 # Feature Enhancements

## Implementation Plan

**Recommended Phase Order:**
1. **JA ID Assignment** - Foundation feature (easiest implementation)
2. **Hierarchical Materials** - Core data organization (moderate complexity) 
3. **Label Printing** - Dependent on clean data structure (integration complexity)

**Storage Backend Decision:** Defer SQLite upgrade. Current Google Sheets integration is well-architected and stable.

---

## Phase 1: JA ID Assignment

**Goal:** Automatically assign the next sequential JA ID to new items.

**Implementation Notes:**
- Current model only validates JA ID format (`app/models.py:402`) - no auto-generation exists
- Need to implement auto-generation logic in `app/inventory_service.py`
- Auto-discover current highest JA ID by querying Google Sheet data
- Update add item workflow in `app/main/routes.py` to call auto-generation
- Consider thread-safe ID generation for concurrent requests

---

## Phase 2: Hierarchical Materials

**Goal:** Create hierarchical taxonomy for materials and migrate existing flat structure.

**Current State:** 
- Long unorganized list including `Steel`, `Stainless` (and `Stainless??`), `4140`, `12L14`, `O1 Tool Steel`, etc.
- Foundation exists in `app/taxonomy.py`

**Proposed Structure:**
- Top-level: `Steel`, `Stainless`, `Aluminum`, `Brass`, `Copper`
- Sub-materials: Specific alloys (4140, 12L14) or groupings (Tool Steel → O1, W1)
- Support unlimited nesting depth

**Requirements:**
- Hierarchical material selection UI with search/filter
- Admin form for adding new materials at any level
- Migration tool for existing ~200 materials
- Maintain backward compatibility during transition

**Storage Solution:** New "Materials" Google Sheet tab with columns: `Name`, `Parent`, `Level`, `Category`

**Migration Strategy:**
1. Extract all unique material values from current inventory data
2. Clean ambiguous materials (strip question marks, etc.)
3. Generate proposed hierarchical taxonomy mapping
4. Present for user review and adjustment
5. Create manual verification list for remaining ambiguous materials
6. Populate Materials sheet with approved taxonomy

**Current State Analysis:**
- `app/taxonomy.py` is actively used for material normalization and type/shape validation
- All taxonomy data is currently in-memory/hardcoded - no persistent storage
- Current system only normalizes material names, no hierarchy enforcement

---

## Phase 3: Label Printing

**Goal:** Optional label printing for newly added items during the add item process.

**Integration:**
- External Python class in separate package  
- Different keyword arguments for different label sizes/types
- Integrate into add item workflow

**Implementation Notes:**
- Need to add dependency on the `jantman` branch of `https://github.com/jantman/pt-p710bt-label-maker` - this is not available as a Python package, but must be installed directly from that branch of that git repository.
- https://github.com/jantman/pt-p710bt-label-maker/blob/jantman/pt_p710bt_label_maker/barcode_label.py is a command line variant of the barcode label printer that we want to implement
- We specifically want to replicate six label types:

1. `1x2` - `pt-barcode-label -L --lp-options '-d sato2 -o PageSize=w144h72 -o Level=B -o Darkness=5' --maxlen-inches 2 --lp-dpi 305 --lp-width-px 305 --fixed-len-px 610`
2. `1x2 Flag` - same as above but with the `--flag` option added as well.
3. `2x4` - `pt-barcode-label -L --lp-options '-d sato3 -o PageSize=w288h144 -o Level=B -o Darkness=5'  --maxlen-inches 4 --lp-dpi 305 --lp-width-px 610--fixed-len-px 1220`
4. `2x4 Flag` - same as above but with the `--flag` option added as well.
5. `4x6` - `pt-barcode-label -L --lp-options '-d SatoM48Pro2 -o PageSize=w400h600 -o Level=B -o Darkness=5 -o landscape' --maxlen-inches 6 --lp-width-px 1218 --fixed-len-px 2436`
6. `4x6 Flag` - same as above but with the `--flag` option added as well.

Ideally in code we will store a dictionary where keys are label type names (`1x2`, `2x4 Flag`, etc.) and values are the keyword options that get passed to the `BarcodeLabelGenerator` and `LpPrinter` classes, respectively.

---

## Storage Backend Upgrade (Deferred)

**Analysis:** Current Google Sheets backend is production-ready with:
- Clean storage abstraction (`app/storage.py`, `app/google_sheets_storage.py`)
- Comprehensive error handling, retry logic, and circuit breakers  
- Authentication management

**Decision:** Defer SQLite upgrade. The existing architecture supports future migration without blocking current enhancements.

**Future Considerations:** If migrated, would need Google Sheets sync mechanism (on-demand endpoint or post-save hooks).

**ASSIGNED TASK:** Please give back all of the data exactly as it appears.

**YOUR RESPONSE:**
 # Feature Enhancements

## Implementation Plan

**Recommended Phase Order:**
1. **JA ID Assignment** - Foundation feature (easiest implementation)
2. **Hierarchical Materials** - Core data organization (moderate complexity) 
3. **Label Printing** - Dependent on clean data structure (integration complexity)

**Storage Backend Decision:** Defer SQLite upgrade. Current Google Sheets integration is well-architected and stable.

---

## Phase 1: JA ID Assignment

**Goal:** Automatically assign the next sequential JA ID to new items.

**Implementation Notes:**
- Current model only validates JA ID format (`app/models.py:402`) - no auto-generation exists
- Need to implement auto-generation logic in `app/inventory_service.py`
- Auto-discover current highest JA ID by querying Google Sheet data
- Update add item workflow in `app/main/routes.py` to call auto-generation
- Consider thread-safe ID generation for concurrent requests

---

## Phase 2: Hierarchical Materials

**Goal:** Create hierarchical taxonomy for materials and migrate existing flat structure.

**Current State:** 
- Long unorganized list including `Steel`, `Stainless` (and `Stainless??`), `4140`, `12L14`, `O1 Tool Steel`, etc.
- Foundation exists in `app/taxonomy.py`

**Proposed Structure:**
- Top-level: `Steel`, `Stainless`, `Aluminum`, `Brass`, `Copper`
- Sub-materials: Specific alloys (4140, 12L14) or groupings (Tool Steel → O1, W1)
- Support unlimited nesting depth

**Requirements:**
- Hierarchical material selection UI with search/filter
- Admin form for adding new materials at any level
- Migration tool for existing ~200 materials
- Maintain backward compatibility during transition

**Storage Solution:** New "Materials" Google Sheet tab with columns: `Name`, `Parent`, `Level`, `Category`

**Migration Strategy:**
1. Extract all unique material values from current inventory data
2. Clean ambiguous materials (strip question marks, etc.)
3. Generate proposed hierarchical taxonomy mapping
4. Present for user review and adjustment
5. Create manual verification list for remaining ambiguous materials
6. Populate Materials sheet with approved taxonomy

**Current State Analysis:**
- `app/taxonomy.py` is actively used for material normalization and type/shape validation
- All taxonomy data is currently in-memory/hardcoded - no persistent storage
- Current system only normalizes material names, no hierarchy enforcement

---

## Phase 3: Label Printing

**Goal:** Optional label printing for newly added items during the add item process.

**Integration:**
- External Python class in separate package  
- Different keyword arguments for different label sizes/types
- Integrate into add item workflow

**Implementation Notes:**
- Need to add dependency on the `jantman` branch of `https://github.com/jantman/pt-p710bt-label-maker` - this is not available as a Python package, but must be installed directly from that branch of that git repository.
- https://github.com/jantman/pt-p710bt-label-maker/blob/jantman/pt_p710bt_label_maker/barcode_label.py is a command line variant of the barcode label printer that we want to implement
- We specifically want to replicate six label types:

1. `1x2` - `pt-barcode-label -L --lp-options '-d sato2 -o PageSize=w144h72 -o Level=B -o Darkness=5' --maxlen-inches 2 --lp-dpi 305 --lp-width-px 305 --fixed-len-px 610`
2. `1x2 Flag` - same as above but with the `--flag` option added as well.
3. `2x4` - `pt-barcode-label -L --lp-options '-d sato3 -o PageSize=w288h144 -o Level=B -o Darkness=5'  --maxlen-inches 4 --lp-dpi 305 --lp-width-px 610--fixed-len-px 1220`
4. `2x4 Flag` - same as above but with the `--flag` option added as well.
5. `4x6` - `pt-barcode-label -L --lp-options '-d SatoM48Pro2 -o PageSize=w400h600 -o Level=B -o Darkness=5 -o landscape' --maxlen-inches 6 --lp-width-px 1218 --fixed-len-px 2436`
6. `4x6 Flag` - same as above but with the `--flag` option added as well.

Ideally in code we will store a dictionary where keys are label type names (`1x2`, `2x4 Flag`, etc.) and values are the keyword options that get passed to the `BarcodeLabelGenerator` and `LpPrinter` classes, respectively.

---

## Storage Backend Upgrade (Deferred)

**Analysis:** Current Google Sheets backend is production-ready with:
- Clean storage abstraction (`app/storage.py`, `app/google_sheets_storage.py`)
- Comprehensive error handling, retry logic, and circuit breakers  
- Authentication management

**Decision:** Defer SQLite upgrade. The existing architecture supports future migration without blocking current enhancements.

**Future Considerations:** If migrated, would need Google Sheets sync mechanism (on-demand endpoint or post-save hooks).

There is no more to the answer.